Exercise prompt
From the records below, print exactly the lines starting at the one containing "tracking empirically rather" and ending at the one containing "updated during that", ends included, and nothing else.

[Start of section]

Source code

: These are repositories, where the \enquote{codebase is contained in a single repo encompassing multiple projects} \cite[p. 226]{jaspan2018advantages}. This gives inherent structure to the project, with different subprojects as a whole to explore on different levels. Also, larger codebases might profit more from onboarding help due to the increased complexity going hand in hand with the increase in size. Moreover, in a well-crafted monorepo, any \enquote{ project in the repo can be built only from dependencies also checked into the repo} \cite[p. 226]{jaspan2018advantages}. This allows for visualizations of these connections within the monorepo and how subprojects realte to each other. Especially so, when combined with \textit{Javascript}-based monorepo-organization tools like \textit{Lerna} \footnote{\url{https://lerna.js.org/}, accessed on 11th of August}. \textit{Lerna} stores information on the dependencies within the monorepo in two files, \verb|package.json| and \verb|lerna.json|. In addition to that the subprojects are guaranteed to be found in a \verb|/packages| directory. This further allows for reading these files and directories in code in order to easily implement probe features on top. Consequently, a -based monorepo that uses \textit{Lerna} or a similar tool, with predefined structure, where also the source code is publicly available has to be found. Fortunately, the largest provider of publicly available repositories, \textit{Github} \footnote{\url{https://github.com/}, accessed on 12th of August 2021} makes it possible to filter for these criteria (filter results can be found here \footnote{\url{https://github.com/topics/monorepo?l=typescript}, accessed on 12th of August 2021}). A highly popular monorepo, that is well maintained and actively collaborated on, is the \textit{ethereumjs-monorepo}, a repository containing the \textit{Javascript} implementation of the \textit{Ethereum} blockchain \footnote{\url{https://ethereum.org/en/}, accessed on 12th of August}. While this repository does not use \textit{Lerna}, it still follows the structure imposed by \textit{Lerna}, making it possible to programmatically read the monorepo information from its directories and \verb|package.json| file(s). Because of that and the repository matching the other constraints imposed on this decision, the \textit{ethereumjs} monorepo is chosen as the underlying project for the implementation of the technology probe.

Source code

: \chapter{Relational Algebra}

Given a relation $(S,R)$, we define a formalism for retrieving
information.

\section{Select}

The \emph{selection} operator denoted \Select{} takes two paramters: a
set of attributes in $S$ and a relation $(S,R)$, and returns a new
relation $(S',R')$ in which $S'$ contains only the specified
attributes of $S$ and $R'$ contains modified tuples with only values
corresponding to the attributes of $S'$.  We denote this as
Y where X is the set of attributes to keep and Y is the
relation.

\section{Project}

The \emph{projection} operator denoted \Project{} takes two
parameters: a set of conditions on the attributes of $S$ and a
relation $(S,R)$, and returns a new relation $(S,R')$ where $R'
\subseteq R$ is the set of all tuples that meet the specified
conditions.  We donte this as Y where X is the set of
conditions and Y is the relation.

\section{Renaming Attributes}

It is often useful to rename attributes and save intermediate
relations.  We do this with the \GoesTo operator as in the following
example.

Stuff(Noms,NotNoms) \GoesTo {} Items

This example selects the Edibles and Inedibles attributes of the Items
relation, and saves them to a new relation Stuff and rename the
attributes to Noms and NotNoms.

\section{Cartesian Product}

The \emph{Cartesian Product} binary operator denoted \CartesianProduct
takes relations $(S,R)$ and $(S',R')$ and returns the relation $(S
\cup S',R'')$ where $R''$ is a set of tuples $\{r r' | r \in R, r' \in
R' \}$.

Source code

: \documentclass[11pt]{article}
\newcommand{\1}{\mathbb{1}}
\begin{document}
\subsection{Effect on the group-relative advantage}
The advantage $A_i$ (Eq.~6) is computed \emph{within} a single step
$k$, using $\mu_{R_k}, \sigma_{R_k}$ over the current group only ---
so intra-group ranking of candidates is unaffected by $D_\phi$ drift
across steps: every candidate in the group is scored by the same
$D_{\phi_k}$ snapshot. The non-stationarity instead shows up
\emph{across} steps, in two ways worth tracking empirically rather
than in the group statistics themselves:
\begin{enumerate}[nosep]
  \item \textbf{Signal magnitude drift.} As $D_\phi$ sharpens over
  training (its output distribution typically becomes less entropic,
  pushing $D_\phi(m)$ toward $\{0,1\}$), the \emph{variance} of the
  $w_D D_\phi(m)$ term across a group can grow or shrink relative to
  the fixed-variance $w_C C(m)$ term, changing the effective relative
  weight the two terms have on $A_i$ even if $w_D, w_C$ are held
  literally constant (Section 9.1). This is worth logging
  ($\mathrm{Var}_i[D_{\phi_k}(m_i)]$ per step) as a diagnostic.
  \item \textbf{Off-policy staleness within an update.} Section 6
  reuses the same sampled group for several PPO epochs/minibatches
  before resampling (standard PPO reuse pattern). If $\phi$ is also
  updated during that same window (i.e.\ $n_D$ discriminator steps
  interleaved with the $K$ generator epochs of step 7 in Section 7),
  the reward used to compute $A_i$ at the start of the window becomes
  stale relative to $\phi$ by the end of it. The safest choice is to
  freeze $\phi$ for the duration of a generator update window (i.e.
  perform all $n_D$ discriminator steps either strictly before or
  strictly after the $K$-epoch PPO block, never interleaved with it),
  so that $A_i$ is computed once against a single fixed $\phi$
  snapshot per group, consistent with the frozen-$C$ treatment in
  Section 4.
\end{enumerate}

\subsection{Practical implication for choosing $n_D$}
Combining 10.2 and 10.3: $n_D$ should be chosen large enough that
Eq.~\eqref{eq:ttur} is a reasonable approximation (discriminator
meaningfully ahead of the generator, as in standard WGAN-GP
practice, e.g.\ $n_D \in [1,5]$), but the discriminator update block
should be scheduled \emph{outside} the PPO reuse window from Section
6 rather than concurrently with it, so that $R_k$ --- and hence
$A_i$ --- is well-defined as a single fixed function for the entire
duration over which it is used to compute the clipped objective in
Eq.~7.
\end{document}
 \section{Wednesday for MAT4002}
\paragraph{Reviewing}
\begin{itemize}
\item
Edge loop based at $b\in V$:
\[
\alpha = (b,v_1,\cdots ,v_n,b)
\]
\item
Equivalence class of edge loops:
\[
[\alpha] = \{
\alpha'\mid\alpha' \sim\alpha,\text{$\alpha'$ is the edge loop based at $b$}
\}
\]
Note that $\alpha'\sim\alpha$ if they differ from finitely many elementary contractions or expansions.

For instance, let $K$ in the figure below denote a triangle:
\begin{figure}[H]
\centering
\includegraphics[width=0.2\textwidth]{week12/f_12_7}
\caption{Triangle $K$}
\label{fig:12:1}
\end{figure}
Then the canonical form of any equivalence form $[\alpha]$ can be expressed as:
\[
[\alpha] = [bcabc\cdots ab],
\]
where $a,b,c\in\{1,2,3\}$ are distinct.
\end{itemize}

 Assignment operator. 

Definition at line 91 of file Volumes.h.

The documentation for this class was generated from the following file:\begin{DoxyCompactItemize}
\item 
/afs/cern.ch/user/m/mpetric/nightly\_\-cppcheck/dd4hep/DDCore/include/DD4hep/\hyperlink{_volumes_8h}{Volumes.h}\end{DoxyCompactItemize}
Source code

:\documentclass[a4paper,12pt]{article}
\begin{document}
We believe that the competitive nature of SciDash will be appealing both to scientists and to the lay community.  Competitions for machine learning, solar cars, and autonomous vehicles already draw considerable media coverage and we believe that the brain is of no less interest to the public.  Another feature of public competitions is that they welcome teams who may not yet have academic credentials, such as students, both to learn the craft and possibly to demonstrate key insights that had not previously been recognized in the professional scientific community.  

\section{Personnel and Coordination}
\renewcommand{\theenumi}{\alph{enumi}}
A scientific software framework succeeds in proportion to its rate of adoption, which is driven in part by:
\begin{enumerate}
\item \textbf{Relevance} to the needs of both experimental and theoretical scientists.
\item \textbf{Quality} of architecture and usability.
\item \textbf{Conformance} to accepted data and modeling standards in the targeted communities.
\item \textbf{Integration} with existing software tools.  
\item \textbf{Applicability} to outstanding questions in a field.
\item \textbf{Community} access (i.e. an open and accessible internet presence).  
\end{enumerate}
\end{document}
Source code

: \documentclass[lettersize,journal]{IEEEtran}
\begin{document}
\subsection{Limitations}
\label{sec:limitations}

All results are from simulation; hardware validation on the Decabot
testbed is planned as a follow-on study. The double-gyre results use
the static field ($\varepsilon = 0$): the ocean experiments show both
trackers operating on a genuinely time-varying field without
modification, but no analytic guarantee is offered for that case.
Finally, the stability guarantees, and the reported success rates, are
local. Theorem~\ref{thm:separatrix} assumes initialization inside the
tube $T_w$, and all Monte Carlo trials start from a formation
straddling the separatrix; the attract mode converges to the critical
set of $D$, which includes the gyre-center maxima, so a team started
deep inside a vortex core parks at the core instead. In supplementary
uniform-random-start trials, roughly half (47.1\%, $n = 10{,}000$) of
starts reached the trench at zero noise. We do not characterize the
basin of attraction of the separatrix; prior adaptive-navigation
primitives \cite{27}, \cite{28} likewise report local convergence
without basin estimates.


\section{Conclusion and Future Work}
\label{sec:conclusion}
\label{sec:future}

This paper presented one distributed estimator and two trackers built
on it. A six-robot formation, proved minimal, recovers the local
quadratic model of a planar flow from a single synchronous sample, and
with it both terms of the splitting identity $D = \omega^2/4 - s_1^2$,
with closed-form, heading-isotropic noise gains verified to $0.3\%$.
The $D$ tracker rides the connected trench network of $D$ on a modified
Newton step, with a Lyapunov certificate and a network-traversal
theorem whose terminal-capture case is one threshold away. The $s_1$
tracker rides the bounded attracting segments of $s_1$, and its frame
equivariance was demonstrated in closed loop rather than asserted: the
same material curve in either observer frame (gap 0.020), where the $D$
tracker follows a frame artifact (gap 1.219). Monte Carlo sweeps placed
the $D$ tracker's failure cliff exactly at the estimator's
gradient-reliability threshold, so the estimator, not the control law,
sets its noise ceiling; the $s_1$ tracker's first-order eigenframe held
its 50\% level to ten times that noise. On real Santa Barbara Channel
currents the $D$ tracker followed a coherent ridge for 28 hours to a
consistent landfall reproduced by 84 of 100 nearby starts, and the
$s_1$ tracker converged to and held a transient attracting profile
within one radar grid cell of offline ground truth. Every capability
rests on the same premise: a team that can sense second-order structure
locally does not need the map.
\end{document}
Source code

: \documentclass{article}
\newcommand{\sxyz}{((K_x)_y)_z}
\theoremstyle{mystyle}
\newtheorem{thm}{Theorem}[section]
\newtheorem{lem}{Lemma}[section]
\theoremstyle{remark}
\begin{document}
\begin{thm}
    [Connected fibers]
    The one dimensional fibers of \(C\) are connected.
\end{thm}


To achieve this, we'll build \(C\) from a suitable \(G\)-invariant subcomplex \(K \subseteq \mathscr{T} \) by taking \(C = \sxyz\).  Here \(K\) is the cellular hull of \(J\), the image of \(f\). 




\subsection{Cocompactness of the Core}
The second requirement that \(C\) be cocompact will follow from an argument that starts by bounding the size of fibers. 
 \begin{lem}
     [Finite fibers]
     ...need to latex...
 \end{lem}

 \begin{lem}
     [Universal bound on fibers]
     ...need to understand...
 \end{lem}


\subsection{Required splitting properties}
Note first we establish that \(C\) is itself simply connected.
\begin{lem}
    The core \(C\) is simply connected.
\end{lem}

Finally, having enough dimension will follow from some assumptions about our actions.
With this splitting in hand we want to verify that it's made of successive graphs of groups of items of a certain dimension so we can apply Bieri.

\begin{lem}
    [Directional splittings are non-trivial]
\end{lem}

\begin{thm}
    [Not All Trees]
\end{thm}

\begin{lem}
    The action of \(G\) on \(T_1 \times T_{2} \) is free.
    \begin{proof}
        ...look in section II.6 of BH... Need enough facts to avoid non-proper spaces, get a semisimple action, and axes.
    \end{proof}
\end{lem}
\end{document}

[End of section]

Output below
\emph{across} steps, in two ways worth tracking empirically rather
than in the group statistics themselves:
\begin{enumerate}[nosep]
  \item \textbf{Signal magnitude drift.} As $D_\phi$ sharpens over
  training (its output distribution typically becomes less entropic,
  pushing $D_\phi(m)$ toward $\{0,1\}$), the \emph{variance} of the
  $w_D D_\phi(m)$ term across a group can grow or shrink relative to
  the fixed-variance $w_C C(m)$ term, changing the effective relative
  weight the two terms have on $A_i$ even if $w_D, w_C$ are held
  literally constant (Section 9.1). This is worth logging
  ($\mathrm{Var}_i[D_{\phi_k}(m_i)]$ per step) as a diagnostic.
  \item \textbf{Off-policy staleness within an update.} Section 6
  reuses the same sampled group for several PPO epochs/minibatches
  before resampling (standard PPO reuse pattern). If $\phi$ is also
  updated during that same window (i.e.\ $n_D$ discriminator steps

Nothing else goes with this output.